§ INPUT DATA:
^^^^^^^^

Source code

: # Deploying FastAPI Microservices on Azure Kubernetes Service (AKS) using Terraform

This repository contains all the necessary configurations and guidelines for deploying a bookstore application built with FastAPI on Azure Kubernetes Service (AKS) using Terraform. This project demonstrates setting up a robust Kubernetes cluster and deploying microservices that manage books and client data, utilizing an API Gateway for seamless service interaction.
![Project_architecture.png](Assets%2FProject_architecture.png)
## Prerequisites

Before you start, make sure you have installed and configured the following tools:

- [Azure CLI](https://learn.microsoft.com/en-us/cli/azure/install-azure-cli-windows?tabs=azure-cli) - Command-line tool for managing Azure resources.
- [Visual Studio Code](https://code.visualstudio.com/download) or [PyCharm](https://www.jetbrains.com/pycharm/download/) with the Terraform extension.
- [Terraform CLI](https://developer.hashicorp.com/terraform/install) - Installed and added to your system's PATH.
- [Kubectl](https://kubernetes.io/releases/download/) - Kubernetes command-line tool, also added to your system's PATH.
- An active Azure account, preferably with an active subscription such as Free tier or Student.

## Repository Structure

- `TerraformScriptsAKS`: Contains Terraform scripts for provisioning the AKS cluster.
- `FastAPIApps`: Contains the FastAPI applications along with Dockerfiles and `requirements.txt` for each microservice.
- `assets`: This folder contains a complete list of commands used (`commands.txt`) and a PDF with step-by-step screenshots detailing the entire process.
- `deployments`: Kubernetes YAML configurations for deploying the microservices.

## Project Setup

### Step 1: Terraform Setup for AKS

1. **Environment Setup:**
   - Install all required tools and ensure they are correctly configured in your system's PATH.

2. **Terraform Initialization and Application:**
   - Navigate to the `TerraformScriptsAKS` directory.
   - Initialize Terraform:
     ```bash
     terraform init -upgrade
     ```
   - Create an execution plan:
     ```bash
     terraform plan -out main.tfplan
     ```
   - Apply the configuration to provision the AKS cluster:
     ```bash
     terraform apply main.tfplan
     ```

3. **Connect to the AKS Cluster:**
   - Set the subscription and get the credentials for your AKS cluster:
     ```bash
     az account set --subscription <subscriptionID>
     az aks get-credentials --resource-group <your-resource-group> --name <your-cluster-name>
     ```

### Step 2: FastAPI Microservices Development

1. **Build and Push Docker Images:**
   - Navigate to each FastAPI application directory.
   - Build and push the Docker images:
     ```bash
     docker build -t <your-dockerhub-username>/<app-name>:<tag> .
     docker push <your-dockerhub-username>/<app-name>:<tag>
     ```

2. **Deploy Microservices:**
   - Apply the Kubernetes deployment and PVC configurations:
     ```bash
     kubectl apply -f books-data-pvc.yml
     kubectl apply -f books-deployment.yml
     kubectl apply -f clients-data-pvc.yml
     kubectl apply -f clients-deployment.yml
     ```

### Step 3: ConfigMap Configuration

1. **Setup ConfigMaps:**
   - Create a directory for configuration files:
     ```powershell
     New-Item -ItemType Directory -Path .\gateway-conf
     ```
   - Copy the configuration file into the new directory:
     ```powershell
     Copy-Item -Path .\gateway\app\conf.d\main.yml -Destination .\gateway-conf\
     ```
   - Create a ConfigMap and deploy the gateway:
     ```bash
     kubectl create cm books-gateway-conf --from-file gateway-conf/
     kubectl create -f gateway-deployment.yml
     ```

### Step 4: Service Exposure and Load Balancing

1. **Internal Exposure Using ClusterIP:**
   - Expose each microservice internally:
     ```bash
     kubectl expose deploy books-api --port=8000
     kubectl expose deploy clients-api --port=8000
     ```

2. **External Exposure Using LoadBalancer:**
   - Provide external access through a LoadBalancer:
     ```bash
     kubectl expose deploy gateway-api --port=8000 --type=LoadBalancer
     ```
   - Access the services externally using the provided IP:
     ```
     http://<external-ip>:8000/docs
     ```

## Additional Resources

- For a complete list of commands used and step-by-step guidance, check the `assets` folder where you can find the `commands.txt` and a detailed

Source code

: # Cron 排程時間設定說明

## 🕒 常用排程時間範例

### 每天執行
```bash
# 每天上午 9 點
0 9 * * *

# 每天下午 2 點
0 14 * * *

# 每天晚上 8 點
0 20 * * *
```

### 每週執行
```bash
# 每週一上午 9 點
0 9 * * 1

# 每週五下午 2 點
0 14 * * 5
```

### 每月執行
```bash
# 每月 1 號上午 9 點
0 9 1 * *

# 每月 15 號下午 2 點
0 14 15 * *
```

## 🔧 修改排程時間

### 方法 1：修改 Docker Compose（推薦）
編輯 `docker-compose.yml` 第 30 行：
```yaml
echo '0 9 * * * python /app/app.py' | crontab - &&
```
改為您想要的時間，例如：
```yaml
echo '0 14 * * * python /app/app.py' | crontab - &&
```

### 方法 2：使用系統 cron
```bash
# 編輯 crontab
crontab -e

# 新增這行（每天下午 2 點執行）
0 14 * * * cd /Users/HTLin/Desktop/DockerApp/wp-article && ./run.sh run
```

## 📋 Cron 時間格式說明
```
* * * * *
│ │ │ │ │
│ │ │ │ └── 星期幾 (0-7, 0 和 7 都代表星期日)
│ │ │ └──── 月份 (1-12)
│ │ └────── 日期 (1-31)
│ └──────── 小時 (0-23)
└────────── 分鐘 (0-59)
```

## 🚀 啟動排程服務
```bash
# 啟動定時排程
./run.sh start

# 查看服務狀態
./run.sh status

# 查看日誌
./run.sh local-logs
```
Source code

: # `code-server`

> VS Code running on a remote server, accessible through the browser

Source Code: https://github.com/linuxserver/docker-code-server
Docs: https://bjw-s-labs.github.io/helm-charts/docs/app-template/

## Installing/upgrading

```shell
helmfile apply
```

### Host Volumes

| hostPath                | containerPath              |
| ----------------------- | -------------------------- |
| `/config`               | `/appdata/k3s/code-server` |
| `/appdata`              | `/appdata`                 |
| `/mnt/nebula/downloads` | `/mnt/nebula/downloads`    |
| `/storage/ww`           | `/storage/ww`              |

^^^^^^^^

§ WHAT THIS TASK INVOLVES:
Please write out the whole listing once more, exactly.

§ ANSWER TO THIS TASK:
Source code

: # Deploying FastAPI Microservices on Azure Kubernetes Service (AKS) using Terraform

This repository contains all the necessary configurations and guidelines for deploying a bookstore application built with FastAPI on Azure Kubernetes Service (AKS) using Terraform. This project demonstrates setting up a robust Kubernetes cluster and deploying microservices that manage books and client data, utilizing an API Gateway for seamless service interaction.
![Project_architecture.png](Assets%2FProject_architecture.png)
## Prerequisites

Before you start, make sure you have installed and configured the following tools:

- [Azure CLI](https://learn.microsoft.com/en-us/cli/azure/install-azure-cli-windows?tabs=azure-cli) - Command-line tool for managing Azure resources.
- [Visual Studio Code](https://code.visualstudio.com/download) or [PyCharm](https://www.jetbrains.com/pycharm/download/) with the Terraform extension.
- [Terraform CLI](https://developer.hashicorp.com/terraform/install) - Installed and added to your system's PATH.
- [Kubectl](https://kubernetes.io/releases/download/) - Kubernetes command-line tool, also added to your system's PATH.
- An active Azure account, preferably with an active subscription such as Free tier or Student.

## Repository Structure

- `TerraformScriptsAKS`: Contains Terraform scripts for provisioning the AKS cluster.
- `FastAPIApps`: Contains the FastAPI applications along with Dockerfiles and `requirements.txt` for each microservice.
- `assets`: This folder contains a complete list of commands used (`commands.txt`) and a PDF with step-by-step screenshots detailing the entire process.
- `deployments`: Kubernetes YAML configurations for deploying the microservices.

## Project Setup

### Step 1: Terraform Setup for AKS

1. **Environment Setup:**
   - Install all required tools and ensure they are correctly configured in your system's PATH.

2. **Terraform Initialization and Application:**
   - Navigate to the `TerraformScriptsAKS` directory.
   - Initialize Terraform:
     ```bash
     terraform init -upgrade
     ```
   - Create an execution plan:
     ```bash
     terraform plan -out main.tfplan
     ```
   - Apply the configuration to provision the AKS cluster:
     ```bash
     terraform apply main.tfplan
     ```

3. **Connect to the AKS Cluster:**
   - Set the subscription and get the credentials for your AKS cluster:
     ```bash
     az account set --subscription <subscriptionID>
     az aks get-credentials --resource-group <your-resource-group> --name <your-cluster-name>
     ```

### Step 2: FastAPI Microservices Development

1. **Build and Push Docker Images:**
   - Navigate to each FastAPI application directory.
   - Build and push the Docker images:
     ```bash
     docker build -t <your-dockerhub-username>/<app-name>:<tag> .
     docker push <your-dockerhub-username>/<app-name>:<tag>
     ```

2. **Deploy Microservices:**
   - Apply the Kubernetes deployment and PVC configurations:
     ```bash
     kubectl apply -f books-data-pvc.yml
     kubectl apply -f books-deployment.yml
     kubectl apply -f clients-data-pvc.yml
     kubectl apply -f clients-deployment.yml
     ```

### Step 3: ConfigMap Configuration

1. **Setup ConfigMaps:**
   - Create a directory for configuration files:
     ```powershell
     New-Item -ItemType Directory -Path .\gateway-conf
     ```
   - Copy the configuration file into the new directory:
     ```powershell
     Copy-Item -Path .\gateway\app\conf.d\main.yml -Destination .\gateway-conf\
     ```
   - Create a ConfigMap and deploy the gateway:
     ```bash
     kubectl create cm books-gateway-conf --from-file gateway-conf/
     kubectl create -f gateway-deployment.yml
     ```

### Step 4: Service Exposure and Load Balancing

1. **Internal Exposure Using ClusterIP:**
   - Expose each microservice internally:
     ```bash
     kubectl expose deploy books-api --port=8000
     kubectl expose deploy clients-api --port=8000
     ```

2. **External Exposure Using LoadBalancer:**
   - Provide external access through a LoadBalancer:
     ```bash
     kubectl expose deploy gateway-api --port=8000 --type=LoadBalancer
     ```
   - Access the services externally using the provided IP:
     ```
     http://<external-ip>:8000/docs
     ```

## Additional Resources

- For a complete list of commands used and step-by-step guidance, check the `assets` folder where you can find the `commands.txt` and a detailed

Source code

: # Cron 排程時間設定說明

## 🕒 常用排程時間範例

### 每天執行
```bash
# 每天上午 9 點
0 9 * * *

# 每天下午 2 點
0 14 * * *

# 每天晚上 8 點
0 20 * * *
```

### 每週執行
```bash
# 每週一上午 9 點
0 9 * * 1

# 每週五下午 2 點
0 14 * * 5
```

### 每月執行
```bash
# 每月 1 號上午 9 點
0 9 1 * *

# 每月 15 號下午 2 點
0 14 15 * *
```

## 🔧 修改排程時間

### 方法 1：修改 Docker Compose（推薦）
編輯 `docker-compose.yml` 第 30 行：
```yaml
echo '0 9 * * * python /app/app.py' | crontab - &&
```
改為您想要的時間，例如：
```yaml
echo '0 14 * * * python /app/app.py' | crontab - &&
```

### 方法 2：使用系統 cron
```bash
# 編輯 crontab
crontab -e

# 新增這行（每天下午 2 點執行）
0 14 * * * cd /Users/HTLin/Desktop/DockerApp/wp-article && ./run.sh run
```

## 📋 Cron 時間格式說明
```
* * * * *
│ │ │ │ │
│ │ │ │ └── 星期幾 (0-7, 0 和 7 都代表星期日)
│ │ │ └──── 月份 (1-12)
│ │ └────── 日期 (1-31)
│ └──────── 小時 (0-23)
└────────── 分鐘 (0-59)
```

## 🚀 啟動排程服務
```bash
# 啟動定時排程
./run.sh start

# 查看服務狀態
./run.sh status

# 查看日誌
./run.sh local-logs
```
Source code

: # `code-server`

> VS Code running on a remote server, accessible through the browser

Source Code: https://github.com/linuxserver/docker-code-server
Docs: https://bjw-s-labs.github.io/helm-charts/docs/app-template/

## Installing/upgrading

```shell
helmfile apply
```

### Host Volumes

| hostPath                | containerPath              |
| ----------------------- | -------------------------- |
| `/config`               | `/appdata/k3s/code-server` |
| `/appdata`              | `/appdata`                 |
| `/mnt/nebula/downloads` | `/mnt/nebula/downloads`    |
| `/storage/ww`           | `/storage/ww`              |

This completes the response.